(Updated; Aug. 5, 2:18 p.m.) Two individuals reportedly corrected the team who released an article to defend a dramedy’s controversial mahjong scene featuring the character of former president Cory Aquino and some monastery sisters.
The Facebook page of the “Maid in Malacañang” director on August 1 shared an article from a January 1986 issue of Mother Jones magazine in response to the statement released by the Carmelite Sisters through its prioress.
“WALANG MADRENG NAGMAMAHJONG?” a post of “VinCentiments” page reads. It is associated with Darryl Yap.
The page added that its team supposedly did a research, attaching photocopied images of the article titled “In The Grotto of the Pink Sisters” by Anne Nelson.

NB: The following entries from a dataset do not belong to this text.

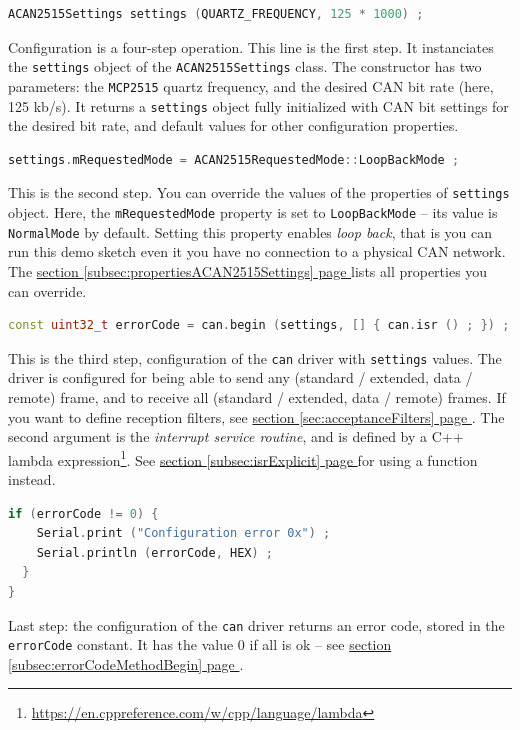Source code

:\documentclass[10pt, a4paper, obeyspaces, openany]{extarticle}
\newcommand\refSectionPage[1]{\hyperref[sec:#1]{section \ref*{sec:#1} page \pageref{sec:#1}}}
\newcommand\refSubsectionPage[1]{\hyperref[subsec:#1]{section \ref*{subsec:#1} page \pageref{subsec:#1}}}
\begin{document}
{ \small\begin{lstlisting}[language=c++]
  ACAN2515Settings settings (QUARTZ_FREQUENCY, 125 * 1000) ;
\end{lstlisting}}

Configuration is a four-step operation. This line is the first step. It instanciates the \texttt{settings} object of the \texttt{ACAN2515Settings} class. The constructor has two parameters: the \texttt{MCP2515} quartz frequency, and the desired CAN bit rate (here, 125 kb/s). It returns a \texttt{settings} object fully initialized with CAN bit settings for the desired bit rate, and default values for other configuration properties.






{ \small\begin{lstlisting}[language=c++]
  settings.mRequestedMode = ACAN2515RequestedMode::LoopBackMode ;
\end{lstlisting}}
This is the second step. You can override the values of the properties of \texttt{settings} object. Here, the \texttt{mRequestedMode} property is set to \texttt{LoopBackMode} -- its value is \texttt{NormalMode} by default. Setting this property enables \emph{loop back}, that is you can run this demo sketch even it you have no connection to a physical CAN network. The \refSubsectionPage{propertiesACAN2515Settings} lists all properties you can override.





{ \small\begin{lstlisting}[language=c++]
  const uint32_t errorCode = can.begin (settings, [] { can.isr () ; }) ;
\end{lstlisting}}
This is the third step, configuration of the \texttt{can} driver with \texttt{settings} values. The driver is configured for being able to send any (standard / extended, data / remote) frame, and to receive all (standard / extended, data / remote) frames. If you want to define reception filters, see \refSectionPage{acceptanceFilters}. The second argument is the \emph{interrupt service routine}, and is defined by a C++ lambda expression\footnote{\url{https://en.cppreference.com/w/cpp/language/lambda}}. See \refSubsectionPage{isrExplicit} for using a function instead.





{ \small\begin{lstlisting}[language=c++]
  if (errorCode != 0) {
    Serial.print ("Configuration error 0x") ;
    Serial.println (errorCode, HEX) ;
  }
}
\end{lstlisting}}
Last step: the configuration of the \texttt{can} driver returns an error code, stored in the \texttt{errorCode} constant. It has the value $0$ if all is ok -- see \refSubsectionPage{errorCodeMethodBegin}.
\end{document}
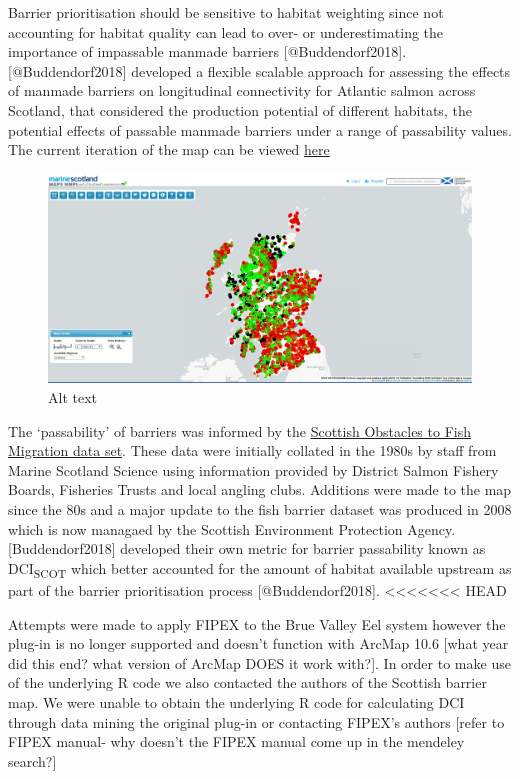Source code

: \documentclass[]{article}
\begin{document}
Barrier prioritisation should be sensitive to habitat weighting since
not accounting for habitat quality can lead to over- or underestimating
the importance of impassable manmade barriers {[}@Buddendorf2018{]}.
{[}@Buddendorf2018{]} developed a flexible scalable approach for
assessing the effects of manmade barriers on longitudinal connectivity
for Atlantic salmon across Scotland, that considered the production
potential of different habitats, the potential effects of passable
manmade barriers under a range of passability values. The current
iteration of the map can be viewed
\href{http://marine.gov.scot/information/barriers-and-obstructions-freshwater-rivers}{here}

\begin{figure}
\centering
\includegraphics{Capture_ScotlandBarrierMap.jpg}
\caption{Alt text}
\end{figure}

The `passability' of barriers was informed by the
\href{https://www.sepa.org.uk/environment/environmental-data/}{Scottish
Obstacles to Fish Migration data set}. These data were initially
collated in the 1980s by staff from Marine Scotland Science using
information provided by District Salmon Fishery Boards, Fisheries Trusts
and local angling clubs. Additions were made to the map since the 80s
and a major update to the fish barrier dataset was produced in 2008
which is now managaed by the Scottish Environment Protection Agency.
{[}Buddendorf2018{]} developed their own metric for barrier passability
known as DCI\textsubscript{SCOT} which better accounted for the amount
of habitat available upstream as part of the barrier prioritisation
process {[}@Buddendorf2018{]}.
\textless{}\textless{}\textless{}\textless{}\textless{}\textless{}\textless{}
HEAD

Attempts were made to apply FIPEX to the Brue Valley Eel system however
the plug-in is no longer supported and doesn't function with ArcMap 10.6
{[}what year did this end? what version of ArcMap DOES it work with?{]}.
In order to make use of the underlying R code we also contacted the
authors of the Scottish barrier map. We were unable to obtain the
underlying R code for calculating DCI through data mining the original
plug-in or contacting FIPEX's authors {[}refer to FIPEX manual- why
doesn't the FIPEX manual come up in the mendeley search?{]}
\end{document}
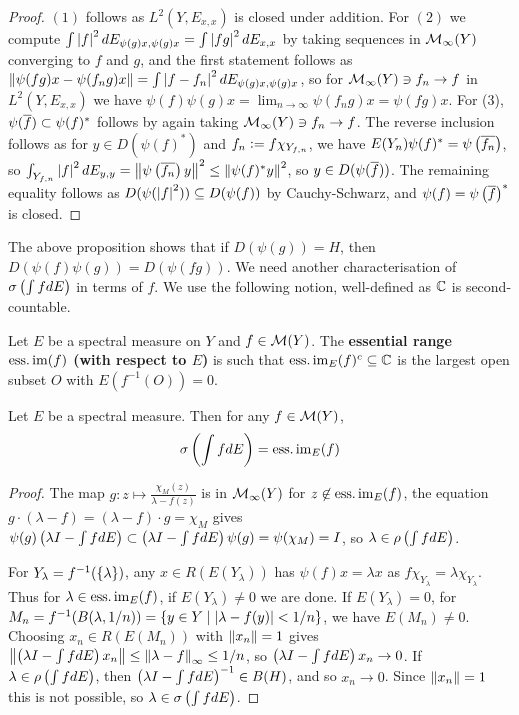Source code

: \documentclass[10pt]{amsart}
\begin{document}
\begin{proof}
    $(1)$ follows as $L^2(Y, E_{x, x})$ is closed under addition. For $(2)$ we compute $\int\left| f \right|^2 dE_{\psi(g)x, \psi(g)x} = \int\left| fg \right|^2 dE_{x, x}$ by taking sequences in $\mathcal{M}_\infty(Y)$ converging to $f$ and $g$, and the first statement follows as $\left\| \psi(fg)x - \psi(f_ng)x \right\| = \int\left| f - f_n \right|^2dE_{\psi(g)x, \psi(g)x}$, so for $\mathcal{M}_\infty(Y) \ni f_n \to f$ in $L^2(Y, E_{x, x})$ we have $\psi(f)\psi(g)x = \lim_{n \to \infty}\psi(f_n g)x = \psi(fg)x$. For (3), $\psi(\overline{f}) \subset \psi(f)^*$ follows by again taking $\mathcal{M}_\infty(Y) \ni f_n \to f$. The reverse inclusion follows as for $y \in D(\psi(f)^*)$ and $f_n \vcentcolon= f\chi_{Y_{f, n}}$, we have $E(Y_n)\psi(f)^* = \psi\left(  \overline{f_n}  \right)$, so $\int_{Y_{f, n}}\left| f \right|^2 dE_{y, y} = \left\| \psi\left(  \overline{f_n}  \right)y \right\|^2 \leq \left\| \psi(f)^*y \right\|^2$, so $y \in D(\psi(\overline{f}))$. The remaining equality follows as $D(\psi(\left| f \right|^2)) \subseteq D(\psi(f))$ by Cauchy-Schwarz, and $\psi(f) = \psi\left(  \overline{f}  \right)^*$ is closed.
\end{proof}
The above proposition shows that if $D(\psi(g)) = H$, then $D(\psi(f)\psi(g)) = D(\psi(fg))$. We need another characterisation of $\sigma\left(  \int f dE  \right)$ in terms of $f$. We use the following notion, well-defined as $\mathbb{C}$ is second-countable.
\begin{definition}
    Let $E$ be a spectral measure on $Y$ and $f \in \mathcal{M}(Y)$. The \textbf{essential range $\operatorname{ess.im}(f)$ (with respect to $E$)} is such that $\operatorname{ess.im}_E(f)^c \subseteq \mathbb{C}$ is the largest open subset $O$ with $E(f^{-1}(O)) = 0$.
\end{definition} %
\begin{proposition}\label{essimspec} %
    Let $E$ be a spectral measure. Then for any $f \in \mathcal{M}(Y)$,
    $$
        \sigma\left(  \int f dE  \right) = \operatorname{ess.im}_E(f)
    $$
\end{proposition}
\begin{proof}
    The map $g : z \mapsto \frac{\chi_M(z)}{\lambda - f(z)}$ is in $\mathcal{M}_\infty(Y)$ for $z \not\in \operatorname{ess.im}_E(f)$, the equation $g \cdot (\lambda - f) = (\lambda - f) \cdot g = \chi_M$ gives $\psi(g)\left(  \lambda I - \int f dE  \right) \subset \left(  \lambda I - \int f dE  \right)\psi(g) = \psi(\chi_M) = I$, so $\lambda \in \rho\left(  \int f dE  \right)$. 
    
    For $Y_\lambda = f^{-1}(\left\{  \lambda  \right\})$, any $x \in R(E(Y_\lambda))$ has $\psi(f)x = \lambda x$ as $f\chi_{Y_\lambda} = \lambda\chi_{Y_\lambda}$. Thus for $\lambda \in \operatorname{ess.im}_E(f)$, if $E(Y_\lambda) \neq 0$ we are done. If $E(Y_\lambda) = 0$, for $M_n = f^{-1}(B(\lambda, 1/n)) = \left\{  y \in Y \mid \left| \lambda - f(y) \right| < 1/n  \right\}$, we have $E(M_n) \neq 0$. Choosing $x_n \in R(E(M_n))$ with $\left\| x_n \right\| = 1$ gives $\left\| \left(  \lambda I - \int f dE  \right) x_n \right\| \leq \left\| \lambda - f \right\|_\infty \leq 1/n$, so $\left(  \lambda I - \int f dE  \right)x_n \to 0$. If $\lambda \in \rho\left(  \int f dE  \right)$, then $\left(  \lambda I - \int f dE  \right)^{-1} \in B(H)$, and so $x_n \to 0$. Since $\left\| x_n \right\| = 1$ this is not possible, so $\lambda \in \sigma\left(  \int f dE  \right)$.
\end{proof}
\end{document}
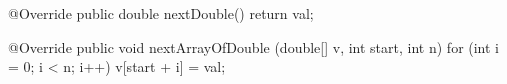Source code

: 
\begin{code}\begin{hide}
   @Override
   public double nextDouble() {
      return val;
   }

   @Override
   public void nextArrayOfDouble (double[] v, int start, int n) {
      for (int i = 0; i < n; i++)
         v[start + i] = val;
   }\end{hide}
\end{code}

\begin{hide}\begin{code}
}\end{code}
\end{hide}

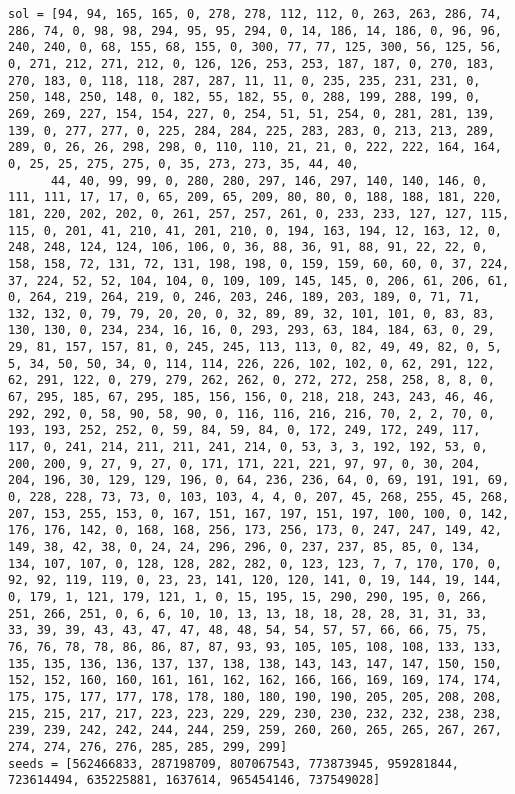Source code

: \begin{lstlisting}[label={lst:call300vehicle90},caption=Optimal solution call\_300\_vehicle\_90]
sol = [94, 94, 165, 165, 0, 278, 278, 112, 112, 0, 263, 263, 286, 74, 286, 74, 0, 98, 98, 294, 95, 95, 294, 0, 14, 186, 14, 186, 0, 96, 96, 240, 240, 0, 68, 155, 68, 155, 0, 300, 77, 77, 125, 300, 56, 125, 56, 0, 271, 212, 271, 212, 0, 126, 126, 253, 253, 187, 187, 0, 270, 183, 270, 183, 0, 118, 118, 287, 287, 11, 11, 0, 235, 235, 231, 231, 0, 250, 148, 250, 148, 0, 182, 55, 182, 55, 0, 288, 199, 288, 199, 0, 269, 269, 227, 154, 154, 227, 0, 254, 51, 51, 254, 0, 281, 281, 139, 139, 0, 277, 277, 0, 225, 284, 284, 225, 283, 283, 0, 213, 213, 289, 289, 0, 26, 26, 298, 298, 0, 110, 110, 21, 21, 0, 222, 222, 164, 164, 0, 25, 25, 275, 275, 0, 35, 273, 273, 35, 44, 40,
      44, 40, 99, 99, 0, 280, 280, 297, 146, 297, 140, 140, 146, 0, 111, 111, 17, 17, 0, 65, 209, 65, 209, 80, 80, 0, 188, 188, 181, 220, 181, 220, 202, 202, 0, 261, 257, 257, 261, 0, 233, 233, 127, 127, 115, 115, 0, 201, 41, 210, 41, 201, 210, 0, 194, 163, 194, 12, 163, 12, 0, 248, 248, 124, 124, 106, 106, 0, 36, 88, 36, 91, 88, 91, 22, 22, 0, 158, 158, 72, 131, 72, 131, 198, 198, 0, 159, 159, 60, 60, 0, 37, 224, 37, 224, 52, 52, 104, 104, 0, 109, 109, 145, 145, 0, 206, 61, 206, 61, 0, 264, 219, 264, 219, 0, 246, 203, 246, 189, 203, 189, 0, 71, 71, 132, 132, 0, 79, 79, 20, 20, 0, 32, 89, 89, 32, 101, 101, 0, 83, 83, 130, 130, 0, 234, 234, 16, 16, 0, 293, 293, 63, 184, 184, 63, 0, 29, 29, 81, 157, 157, 81, 0, 245, 245, 113, 113, 0, 82, 49, 49, 82, 0, 5, 5, 34, 50, 50, 34, 0, 114, 114, 226, 226, 102, 102, 0, 62, 291, 122, 62, 291, 122, 0, 279, 279, 262, 262, 0, 272, 272, 258, 258, 8, 8, 0, 67, 295, 185, 67, 295, 185, 156, 156, 0, 218, 218, 243, 243, 46, 46, 292, 292, 0, 58, 90, 58, 90, 0, 116, 116, 216, 216, 70, 2, 2, 70, 0, 193, 193, 252, 252, 0, 59, 84, 59, 84, 0, 172, 249, 172, 249, 117, 117, 0, 241, 214, 211, 211, 241, 214, 0, 53, 3, 3, 192, 192, 53, 0, 200, 200, 9, 27, 9, 27, 0, 171, 171, 221, 221, 97, 97, 0, 30, 204, 204, 196, 30, 129, 129, 196, 0, 64, 236, 236, 64, 0, 69, 191, 191, 69, 0, 228, 228, 73, 73, 0, 103, 103, 4, 4, 0, 207, 45, 268, 255, 45, 268, 207, 153, 255, 153, 0, 167, 151, 167, 197, 151, 197, 100, 100, 0, 142, 176, 176, 142, 0, 168, 168, 256, 173, 256, 173, 0, 247, 247, 149, 42, 149, 38, 42, 38, 0, 24, 24, 296, 296, 0, 237, 237, 85, 85, 0, 134, 134, 107, 107, 0, 128, 128, 282, 282, 0, 123, 123, 7, 7, 170, 170, 0, 92, 92, 119, 119, 0, 23, 23, 141, 120, 120, 141, 0, 19, 144, 19, 144, 0, 179, 1, 121, 179, 121, 1, 0, 15, 195, 15, 290, 290, 195, 0, 266, 251, 266, 251, 0, 6, 6, 10, 10, 13, 13, 18, 18, 28, 28, 31, 31, 33, 33, 39, 39, 43, 43, 47, 47, 48, 48, 54, 54, 57, 57, 66, 66, 75, 75, 76, 76, 78, 78, 86, 86, 87, 87, 93, 93, 105, 105, 108, 108, 133, 133, 135, 135, 136, 136, 137, 137, 138, 138, 143, 143, 147, 147, 150, 150, 152, 152, 160, 160, 161, 161, 162, 162, 166, 166, 169, 169, 174, 174, 175, 175, 177, 177, 178, 178, 180, 180, 190, 190, 205, 205, 208, 208, 215, 215, 217, 217, 223, 223, 229, 229, 230, 230, 232, 232, 238, 238, 239, 239, 242, 242, 244, 244, 259, 259, 260, 260, 265, 265, 267, 267, 274, 274, 276, 276, 285, 285, 299, 299]
seeds = [562466833, 287198709, 807067543, 773873945, 959281844, 723614494, 635225881, 1637614, 965454146, 737549028]
\end{lstlisting}%
\clearpage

“In this 1988 Magazine (from Page 19), mababanggit po ang pangalan ng pinakamalapit na Madre kay President Cory, her name was SISTER CHRISTINE TAN, mababanggit din po dito na siya ay nagmamahjongg. ‘Mah-jongg’ and ‘Pink Sisters,” the page said.
The page highlighted the words “Pink Sisters” and “mah-jong” as well.
Facebook user Elmer Leyson Baldesanso, who shared that he is not a “Kakampink” or a supporter of former vice president Leni Robredo, said he emailed Nelson to clarify the matter, citing “VinCentiments'” post.
Nelson then reportedly responded that the director appeared to have “read the piece too hastily, and conflated two sentences.”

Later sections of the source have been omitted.